As much as I enjoy the references, I can’t help but wonder if they’ll make the series feel repetitive when Hannibal reaches the narratives of The Silence of the Lambs and Red Dragon, or if the reinterpretation of so many moments here means that the events of those two books will be depicted differently. Still, the referencing so far has not been problematic for the series, and for now I have faith in what the writers and producers can do. Unlike the recent Psycho prequel series Bates Motel, Hannibal does not rely on nods to the originals to make it work. It’s a strong enough show to stand on its own two feet, but that does not mean that it’s not nice when the history of the franchise is acknowledged. For a long time fan like me, it’s a great little gift.
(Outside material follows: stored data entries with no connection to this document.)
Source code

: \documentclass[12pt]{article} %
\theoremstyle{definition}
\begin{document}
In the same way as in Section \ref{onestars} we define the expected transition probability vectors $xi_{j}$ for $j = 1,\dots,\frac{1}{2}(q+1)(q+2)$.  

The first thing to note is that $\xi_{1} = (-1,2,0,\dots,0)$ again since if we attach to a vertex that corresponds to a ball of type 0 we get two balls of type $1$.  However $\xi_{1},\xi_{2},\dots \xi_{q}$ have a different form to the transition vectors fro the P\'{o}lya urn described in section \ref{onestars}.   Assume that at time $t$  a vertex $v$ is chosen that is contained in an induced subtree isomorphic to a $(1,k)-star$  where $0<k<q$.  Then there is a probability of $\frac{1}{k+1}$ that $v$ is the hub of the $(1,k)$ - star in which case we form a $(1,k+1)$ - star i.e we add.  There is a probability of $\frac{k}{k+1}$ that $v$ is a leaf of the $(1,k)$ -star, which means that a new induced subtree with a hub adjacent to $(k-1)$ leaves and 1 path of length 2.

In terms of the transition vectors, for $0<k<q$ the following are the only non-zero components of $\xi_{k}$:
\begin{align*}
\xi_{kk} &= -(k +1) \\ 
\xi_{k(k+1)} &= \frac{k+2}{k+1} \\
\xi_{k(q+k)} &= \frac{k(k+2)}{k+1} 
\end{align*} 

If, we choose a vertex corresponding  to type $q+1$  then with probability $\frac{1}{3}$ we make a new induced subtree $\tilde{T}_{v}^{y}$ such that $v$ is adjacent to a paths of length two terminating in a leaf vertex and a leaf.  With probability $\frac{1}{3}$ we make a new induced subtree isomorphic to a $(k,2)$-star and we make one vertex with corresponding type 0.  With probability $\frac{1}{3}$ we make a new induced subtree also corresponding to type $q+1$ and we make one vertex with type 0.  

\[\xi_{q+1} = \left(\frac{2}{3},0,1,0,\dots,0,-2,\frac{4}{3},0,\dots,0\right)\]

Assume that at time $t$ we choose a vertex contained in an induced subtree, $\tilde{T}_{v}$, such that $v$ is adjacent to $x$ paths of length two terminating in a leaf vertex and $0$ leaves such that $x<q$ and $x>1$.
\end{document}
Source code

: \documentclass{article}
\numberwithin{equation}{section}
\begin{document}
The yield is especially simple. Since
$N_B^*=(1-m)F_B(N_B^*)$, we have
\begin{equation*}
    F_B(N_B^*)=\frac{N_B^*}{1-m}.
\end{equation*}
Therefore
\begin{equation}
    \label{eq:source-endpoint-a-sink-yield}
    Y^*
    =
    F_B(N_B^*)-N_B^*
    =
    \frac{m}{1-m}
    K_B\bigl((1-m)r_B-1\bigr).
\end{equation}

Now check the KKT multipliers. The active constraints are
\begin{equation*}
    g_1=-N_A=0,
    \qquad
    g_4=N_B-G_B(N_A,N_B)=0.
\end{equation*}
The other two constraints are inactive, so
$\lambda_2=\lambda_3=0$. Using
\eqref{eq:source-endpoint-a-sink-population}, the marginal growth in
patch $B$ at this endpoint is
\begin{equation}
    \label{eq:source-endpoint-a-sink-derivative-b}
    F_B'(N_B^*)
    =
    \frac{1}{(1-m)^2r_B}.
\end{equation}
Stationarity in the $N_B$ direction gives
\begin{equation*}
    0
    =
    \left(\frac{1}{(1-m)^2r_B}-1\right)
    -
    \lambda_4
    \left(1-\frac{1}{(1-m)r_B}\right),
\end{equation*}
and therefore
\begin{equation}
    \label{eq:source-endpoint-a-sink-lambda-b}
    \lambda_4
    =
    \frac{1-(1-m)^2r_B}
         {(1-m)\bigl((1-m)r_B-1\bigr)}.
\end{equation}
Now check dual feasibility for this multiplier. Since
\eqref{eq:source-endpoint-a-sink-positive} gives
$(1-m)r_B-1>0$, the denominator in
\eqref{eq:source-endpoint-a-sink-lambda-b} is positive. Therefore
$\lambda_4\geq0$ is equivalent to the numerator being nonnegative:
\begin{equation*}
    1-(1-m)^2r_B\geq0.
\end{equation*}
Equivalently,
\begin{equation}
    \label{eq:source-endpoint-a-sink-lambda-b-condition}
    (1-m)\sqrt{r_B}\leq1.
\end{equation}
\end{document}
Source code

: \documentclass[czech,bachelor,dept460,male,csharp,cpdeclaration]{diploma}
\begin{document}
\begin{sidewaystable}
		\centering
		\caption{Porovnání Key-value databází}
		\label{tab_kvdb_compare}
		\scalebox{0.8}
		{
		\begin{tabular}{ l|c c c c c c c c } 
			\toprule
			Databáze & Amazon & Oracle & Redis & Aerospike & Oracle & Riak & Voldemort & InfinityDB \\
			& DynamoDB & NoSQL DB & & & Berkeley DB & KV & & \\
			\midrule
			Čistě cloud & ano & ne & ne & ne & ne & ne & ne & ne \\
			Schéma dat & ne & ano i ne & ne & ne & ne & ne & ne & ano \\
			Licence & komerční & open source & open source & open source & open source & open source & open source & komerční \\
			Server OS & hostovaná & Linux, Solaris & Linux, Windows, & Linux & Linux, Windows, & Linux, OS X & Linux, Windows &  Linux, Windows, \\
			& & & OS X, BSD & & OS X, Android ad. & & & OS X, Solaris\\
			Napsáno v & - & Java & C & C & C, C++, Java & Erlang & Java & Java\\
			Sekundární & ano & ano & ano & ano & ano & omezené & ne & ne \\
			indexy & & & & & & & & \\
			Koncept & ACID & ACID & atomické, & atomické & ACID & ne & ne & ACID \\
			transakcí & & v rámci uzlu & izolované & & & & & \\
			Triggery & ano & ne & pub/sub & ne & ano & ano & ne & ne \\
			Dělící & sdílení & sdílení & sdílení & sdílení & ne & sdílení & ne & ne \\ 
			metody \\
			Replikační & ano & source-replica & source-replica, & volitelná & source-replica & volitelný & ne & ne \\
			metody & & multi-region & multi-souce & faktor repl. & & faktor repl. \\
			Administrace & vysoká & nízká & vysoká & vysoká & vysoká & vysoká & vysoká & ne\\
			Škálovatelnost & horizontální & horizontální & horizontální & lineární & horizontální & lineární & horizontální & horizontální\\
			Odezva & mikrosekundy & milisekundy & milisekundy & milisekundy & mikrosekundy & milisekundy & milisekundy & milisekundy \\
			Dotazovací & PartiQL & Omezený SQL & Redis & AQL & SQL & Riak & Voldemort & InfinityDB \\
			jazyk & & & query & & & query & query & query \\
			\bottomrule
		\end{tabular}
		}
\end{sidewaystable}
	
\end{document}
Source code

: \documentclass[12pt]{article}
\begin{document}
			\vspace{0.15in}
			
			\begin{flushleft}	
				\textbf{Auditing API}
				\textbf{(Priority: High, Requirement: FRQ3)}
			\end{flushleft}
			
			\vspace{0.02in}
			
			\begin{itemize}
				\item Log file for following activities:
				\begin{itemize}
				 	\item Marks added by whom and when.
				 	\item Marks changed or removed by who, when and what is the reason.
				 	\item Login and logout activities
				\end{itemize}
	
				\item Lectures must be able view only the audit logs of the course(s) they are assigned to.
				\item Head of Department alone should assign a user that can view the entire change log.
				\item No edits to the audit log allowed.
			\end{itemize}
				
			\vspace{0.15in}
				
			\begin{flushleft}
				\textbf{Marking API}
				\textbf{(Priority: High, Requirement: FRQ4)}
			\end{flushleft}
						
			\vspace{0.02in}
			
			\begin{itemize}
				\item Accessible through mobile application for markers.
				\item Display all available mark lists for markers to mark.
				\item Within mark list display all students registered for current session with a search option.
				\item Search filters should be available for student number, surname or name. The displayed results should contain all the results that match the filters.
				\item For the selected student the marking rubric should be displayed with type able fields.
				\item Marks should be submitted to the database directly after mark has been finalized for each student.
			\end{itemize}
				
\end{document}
This was an episode that came so close to perfection; if it wasn’t for the opening murder. I just cannot bring myself to believe that the guards at the hospital would so readily leave Doctor Gideon alone with the nurse, or that he would have the time after getting free to perform such an elaborate evisceration on her. Like all the deaths in this show, the murder of the nurse was highly stylised and just far-fetched enough to damage the credibility of an otherwise fantastic episode.

But honestly? That feels like nitpicking. Entrée was a brilliant, tense and well written hour of television that honoured the past while continuing to forge its own identity, and from a show like this, you can’t ask for much more.